#### RECORDS FOR PROCESSING ####

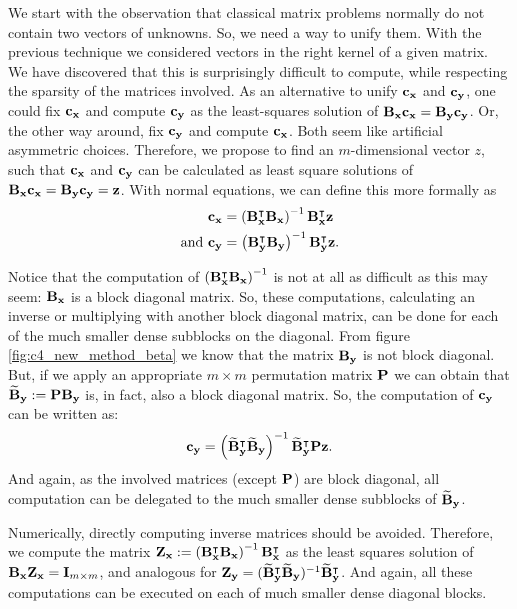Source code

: We start with the observation that classical matrix problems normally do not contain two vectors of unknowns. So, we need a way to unify them. With the previous technique we considered vectors in the right kernel of a given matrix. We have discovered that this is surprisingly difficult to compute, while respecting the sparsity of the matrices involved. As an alternative to unify $\vb{c_x}$ and $\vb{c_y}$, one could fix $\vb{c_x}$ and compute $\vb{c_y}$ as the least-squares solution of $\vb{B_x}\vb{c_x} = \vb{B_y}\vb{c_y}$. Or, the other way around, fix $\vb{c_y}$ and compute $\vb{c_x}$. Both seem like artificial asymmetric choices. Therefore, we propose to find an $m$-dimensional vector $z$, such that $\vb{c_x}$ and $\vb{c_y}$ can be calculated as least square solutions of $\vb{B_x}\vb{c_x} = \vb{B_y}\vb{c_y} = \vb{z}$. With normal equations, we can define this more formally as
\begin{align*}
    \vb{c_x}            & = \left(\vb{B_x^\intercal} \vb{B_x}\right)^{-1} \vb{B_x^\intercal} \vb{z}          \\
    \text{and }\vb{c_y} & = \left(\vb{B_y^\intercal} \vb{B_y}\right)^{-1} \vb{B_y^\intercal} \vb{z} \text{.}
\end{align*}

Notice that the computation of $\left(\vb{B_x^\intercal} \vb{B_x}\right)^{-1}$ is not at all as difficult as this may seem: $\vb{B_x}$ is a block diagonal matrix. So, these computations, calculating an inverse or multiplying with another block diagonal matrix, can be done for each of the much smaller dense subblocks on the diagonal. From figure \ref{fig:c4_new_method_beta} we know that the matrix $\vb{B_y}$ is not block diagonal. But, if we apply an appropriate $m \times m$ permutation matrix $\vb{P}$ we can obtain that $\vb{\widetilde{B}_y} := \vb{P} \vb{B_y}$ is, in fact, also a block diagonal matrix. So, the computation of $\vb{c_y}$ can be written as:
$$
    \vb{c_y} = \left(\vb{\widetilde{B}_y^\intercal} \vb{\widetilde{B}_y}\right)^{-1} \vb{\widetilde{B}^\intercal_y} \vb{P} \vb{z} \text{.}
$$
And again, as the involved matrices (except $\vb{P}$) are block diagonal, all computation can be delegated to the much smaller dense subblocks of $\vb{\widetilde{B}_y}$.

Numerically, directly computing inverse matrices should be avoided. Therefore, we compute the matrix $\vb{Z_x} := \left(\vb{B_x^\intercal} \vb{B_x}\right)^{-1} \vb{B_x^\intercal}$ as the least squares solution of $\vb{B_x} \vb{Z_x} = \vb{I}_{m \times m}$, and analogous for $\vb{Z_y} = (\vb{\widetilde{B}_y^\intercal} \vb{\widetilde{B}_y})^{-1} \vb{\widetilde{B}^\intercal_y}$. And again, all these computations can be executed on each of much smaller dense diagonal blocks.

####

• _PROBLEM DETAILS_
Copy each line of the listing that holds the word "again".

• _RESULT FOR THIS TASK_
And again, as the involved matrices (except $\vb{P}$) are block diagonal, all computation can be delegated to the much smaller dense subblocks of $\vb{\widetilde{B}_y}$.
Numerically, directly computing inverse matrices should be avoided. Therefore, we compute the matrix $\vb{Z_x} := \left(\vb{B_x^\intercal} \vb{B_x}\right)^{-1} \vb{B_x^\intercal}$ as the least squares solution of $\vb{B_x} \vb{Z_x} = \vb{I}_{m \times m}$, and analogous for $\vb{Z_y} = (\vb{\widetilde{B}_y^\intercal} \vb{\widetilde{B}_y})^{-1} \vb{\widetilde{B}^\intercal_y}$. And again, all these computations can be executed on each of much smaller dense diagonal blocks.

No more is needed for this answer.